What is being asked:
Return all entries precisely as they stand, without the images.

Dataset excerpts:
····················
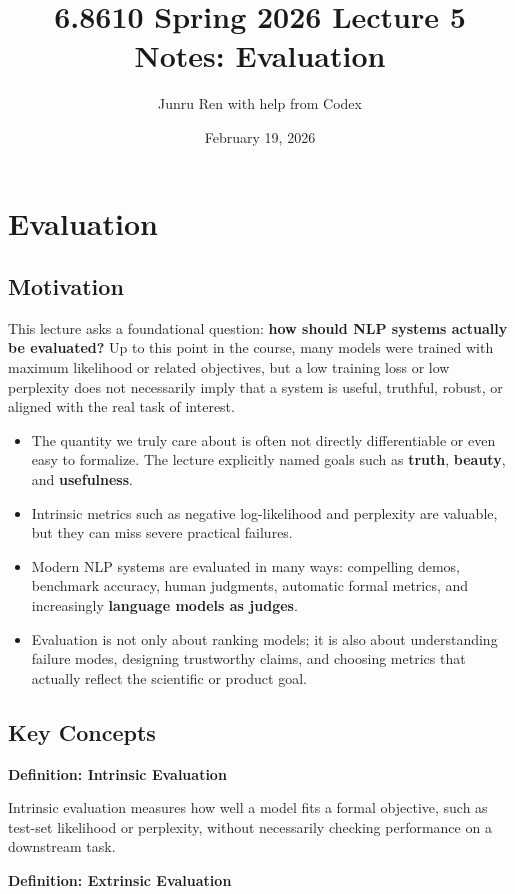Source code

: \documentclass[11pt]{article}
\title{6.8610 Spring 2026 Lecture 5 Notes: Evaluation}
\author{Junru Ren with help from Codex}
\date{February 19, 2026}
\begin{document}
\maketitle

\section{Evaluation}

\subsection{Motivation}
This lecture asks a foundational question: \textbf{how should NLP systems actually be evaluated?} Up to this point in the course, many models were trained with maximum likelihood or related objectives, but a low training loss or low perplexity does not necessarily imply that a system is useful, truthful, robust, or aligned with the real task of interest.

\begin{itemize}
    \item The quantity we truly care about is often not directly differentiable or even easy to formalize. The lecture explicitly named goals such as \textbf{truth}, \textbf{beauty}, and \textbf{usefulness}.
    \item Intrinsic metrics such as negative log-likelihood and perplexity are valuable, but they can miss severe practical failures.
    \item Modern NLP systems are evaluated in many ways: compelling demos, benchmark accuracy, human judgments, automatic formal metrics, and increasingly \textbf{language models as judges}.
    \item Evaluation is not only about ranking models; it is also about understanding failure modes, designing trustworthy claims, and choosing metrics that actually reflect the scientific or product goal.
\end{itemize}

\subsection{Key Concepts}
\textbf{Definition: Intrinsic Evaluation}

Intrinsic evaluation measures how well a model fits a formal objective, such as test-set likelihood or perplexity, without necessarily checking performance on a downstream task.

\textbf{Definition: Extrinsic Evaluation}
\end{document}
····················
Exercise result:
Source code

: \documentclass[11pt]{article}
\title{6.8610 Spring 2026 Lecture 5 Notes: Evaluation}
\author{Junru Ren with help from Codex}
\date{February 19, 2026}
\begin{document}
\maketitle

\section{Evaluation}

\subsection{Motivation}
This lecture asks a foundational question: \textbf{how should NLP systems actually be evaluated?} Up to this point in the course, many models were trained with maximum likelihood or related objectives, but a low training loss or low perplexity does not necessarily imply that a system is useful, truthful, robust, or aligned with the real task of interest.

\begin{itemize}
    \item The quantity we truly care about is often not directly differentiable or even easy to formalize. The lecture explicitly named goals such as \textbf{truth}, \textbf{beauty}, and \textbf{usefulness}.
    \item Intrinsic metrics such as negative log-likelihood and perplexity are valuable, but they can miss severe practical failures.
    \item Modern NLP systems are evaluated in many ways: compelling demos, benchmark accuracy, human judgments, automatic formal metrics, and increasingly \textbf{language models as judges}.
    \item Evaluation is not only about ranking models; it is also about understanding failure modes, designing trustworthy claims, and choosing metrics that actually reflect the scientific or product goal.
\end{itemize}

\subsection{Key Concepts}
\textbf{Definition: Intrinsic Evaluation}

Intrinsic evaluation measures how well a model fits a formal objective, such as test-set likelihood or perplexity, without necessarily checking performance on a downstream task.

\textbf{Definition: Extrinsic Evaluation}
\end{document}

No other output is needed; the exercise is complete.